What’s more, Kim’s system makes it possible to do this calculation in minutes.
“An analysis that used to take six months to do now takes only six minutes,” he says.
This groundbreaking methodology earned Kim a John Deere Supplier Innovation Award in 2015—a major award that the company had never given to a university research partner before. Each week, Kim’s team has a conference call with Deere managers to talk about product development and manufacturing from the perspective of environmental sustainability.
“Every product generates an environmental footprint over its lifespan,” Kim says. Therefore, his methodology takes into account energy consumption over a product’s life, and it even factors in energy used during the manufacturing process.
“If you think about it, this is not an easy problem, because of the way people use products,” he says. “We drive cars differently, and if you’re looking at John Deere equipment, farmers use it differently under different conditions and in many different locations. So, estimating the environmental impact is not an easy problem.”
Kim was born and raised in Korea, but he came to the University of Michigan for his PhD, which he completed in 2001. After finishing a postdoc at Northwestern University, he joined Illinois in 2005—just as General Engineering was being transformed into ISE.
He says that when he came to Illinois, “I started paying attention to the life cycle of products. I became very much interested in how a product is designed and used. I also wanted the research in my lab to have real-world implications.”
He began his work with small, short-life consumer electronics—such as cellphones. While users of large-scale, heavy-duty machinery will hold on to their equipment for 20 years, the average lifespan of a cellphone is only 18 months.
“Cellphones are loaded with high-value material, such as precious metal and a lot of plastic and glass,” he says. “But we’re just wasting it. We burn it in an incinerator, which is bad for the environment, or we bury it.”
According to Kim, more than 100 million phones are retired every year, but less than 10 percent of the material from them is recovered. This waste drew him into studying ways that cellphones can be designed to be easily disassembled, allowing valuable components to be saved and recycled.
Kim says his lab is all about design, with their first pillar of research being sustainable design. Their second pillar is renewable energy systems and the third pillar is understanding customers through design analytics.

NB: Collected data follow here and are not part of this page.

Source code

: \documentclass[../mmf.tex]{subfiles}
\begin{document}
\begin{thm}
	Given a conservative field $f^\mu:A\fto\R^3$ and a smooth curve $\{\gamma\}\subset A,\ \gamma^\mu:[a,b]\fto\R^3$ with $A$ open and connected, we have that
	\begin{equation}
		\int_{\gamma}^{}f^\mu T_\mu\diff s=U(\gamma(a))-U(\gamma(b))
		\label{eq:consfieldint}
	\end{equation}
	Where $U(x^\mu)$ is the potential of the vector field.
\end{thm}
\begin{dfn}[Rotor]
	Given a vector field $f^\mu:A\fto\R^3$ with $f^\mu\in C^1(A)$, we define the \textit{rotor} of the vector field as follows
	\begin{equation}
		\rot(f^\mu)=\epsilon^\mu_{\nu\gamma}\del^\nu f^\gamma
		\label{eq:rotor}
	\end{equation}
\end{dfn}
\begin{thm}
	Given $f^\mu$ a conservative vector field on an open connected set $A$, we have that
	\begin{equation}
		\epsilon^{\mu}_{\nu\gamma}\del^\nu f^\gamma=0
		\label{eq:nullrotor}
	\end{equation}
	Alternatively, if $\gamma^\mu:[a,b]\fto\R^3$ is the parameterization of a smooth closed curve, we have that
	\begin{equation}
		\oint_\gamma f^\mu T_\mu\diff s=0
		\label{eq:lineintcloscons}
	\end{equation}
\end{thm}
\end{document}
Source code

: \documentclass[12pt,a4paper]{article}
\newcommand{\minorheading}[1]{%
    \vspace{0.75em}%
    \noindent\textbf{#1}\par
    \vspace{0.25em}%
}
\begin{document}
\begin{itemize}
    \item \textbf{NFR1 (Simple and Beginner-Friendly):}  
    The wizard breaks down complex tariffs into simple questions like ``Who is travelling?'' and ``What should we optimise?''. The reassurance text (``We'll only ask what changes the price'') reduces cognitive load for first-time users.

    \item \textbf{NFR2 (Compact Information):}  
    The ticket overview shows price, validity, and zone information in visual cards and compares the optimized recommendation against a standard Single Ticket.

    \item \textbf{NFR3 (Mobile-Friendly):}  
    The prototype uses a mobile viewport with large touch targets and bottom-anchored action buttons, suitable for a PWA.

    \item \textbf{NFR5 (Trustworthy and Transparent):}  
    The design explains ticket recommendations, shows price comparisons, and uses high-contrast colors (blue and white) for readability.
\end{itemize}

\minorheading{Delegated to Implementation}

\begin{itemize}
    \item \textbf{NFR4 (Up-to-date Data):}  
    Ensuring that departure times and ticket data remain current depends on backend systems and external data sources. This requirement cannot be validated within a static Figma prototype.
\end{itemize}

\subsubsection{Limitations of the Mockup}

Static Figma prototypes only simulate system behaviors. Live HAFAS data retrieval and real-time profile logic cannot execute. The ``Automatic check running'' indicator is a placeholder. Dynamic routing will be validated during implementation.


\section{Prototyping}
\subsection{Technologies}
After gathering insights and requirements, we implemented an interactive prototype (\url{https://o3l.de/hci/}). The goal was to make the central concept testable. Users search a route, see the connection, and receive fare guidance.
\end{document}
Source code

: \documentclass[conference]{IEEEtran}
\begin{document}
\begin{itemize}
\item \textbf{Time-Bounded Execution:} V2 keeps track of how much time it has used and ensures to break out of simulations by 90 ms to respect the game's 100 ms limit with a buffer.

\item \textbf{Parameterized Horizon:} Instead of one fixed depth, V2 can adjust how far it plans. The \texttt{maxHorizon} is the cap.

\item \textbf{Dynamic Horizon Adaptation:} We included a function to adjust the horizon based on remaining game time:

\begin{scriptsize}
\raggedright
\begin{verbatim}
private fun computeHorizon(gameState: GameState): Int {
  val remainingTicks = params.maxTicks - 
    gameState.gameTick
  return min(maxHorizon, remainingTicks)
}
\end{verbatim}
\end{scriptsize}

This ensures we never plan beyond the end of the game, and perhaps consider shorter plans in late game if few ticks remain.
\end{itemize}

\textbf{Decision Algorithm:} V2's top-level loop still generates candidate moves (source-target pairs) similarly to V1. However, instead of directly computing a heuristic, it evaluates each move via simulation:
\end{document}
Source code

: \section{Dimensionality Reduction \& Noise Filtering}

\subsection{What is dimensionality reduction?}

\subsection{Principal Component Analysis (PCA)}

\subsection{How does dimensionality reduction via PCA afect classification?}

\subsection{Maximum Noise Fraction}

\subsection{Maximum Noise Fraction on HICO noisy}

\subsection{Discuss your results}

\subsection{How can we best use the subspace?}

“When customers buy products from Amazon or Best Buy, some will write reviews,” he notes. “So, we became interested in how to capture this information—what customers are saying.”
In the past, companies relied on expensive and cumbersome surveys and customer interviews. “But today this kind of data are free,” he says. “My lab has developed the capability to automatically sweep this massive-scale data from publicly available sources, such as Amazon and Best Buy. Then we analyze it in an automated way to understand what customers like and don’t like, and in what context.”
The information can then be used in designing products to meet customer needs and desires. It’s called “customer sentiment,” Kim says. His team gathers data on everything from cellphones to laptops and fitness trackers, but when they started this work 14 years ago, “it was uncharted territory,” he says.
In one of his newest efforts, Kim is taking a look at all kinds of currently available products to determine what the effects will be to switch from a fossil-fuel-based system to a renewable-energy-based system. What impact will it have environmentally, and how long does it take to recoup any additional cost? In addition, he is looking at impacts at the residential, county, state, and even national levels.
But for Kim, his commitment to sustainability reaches beyond the lab to his home. For example, he says his snowblower sits in his garage, and most of the time it’s not being used, especially since he moved from Michigan to Central Illinois, where snow doesn’t fall as often or as deeply. Because the snowblower sits idle, last year he discovered that the oil and gas had separated, clogging the machine. When he took it to the shop, he learned that for just a little more money he could switch to a battery-powered snowblower.
So, he made the change and says, “It works beautifully.” As a bonus, he no longer smells like gasoline after clearing his driveway of snow.
“When you design a product, it’s got to serve the users,” he says. And that means being both green and profitable. As he puts it, “There’s a smarter way.”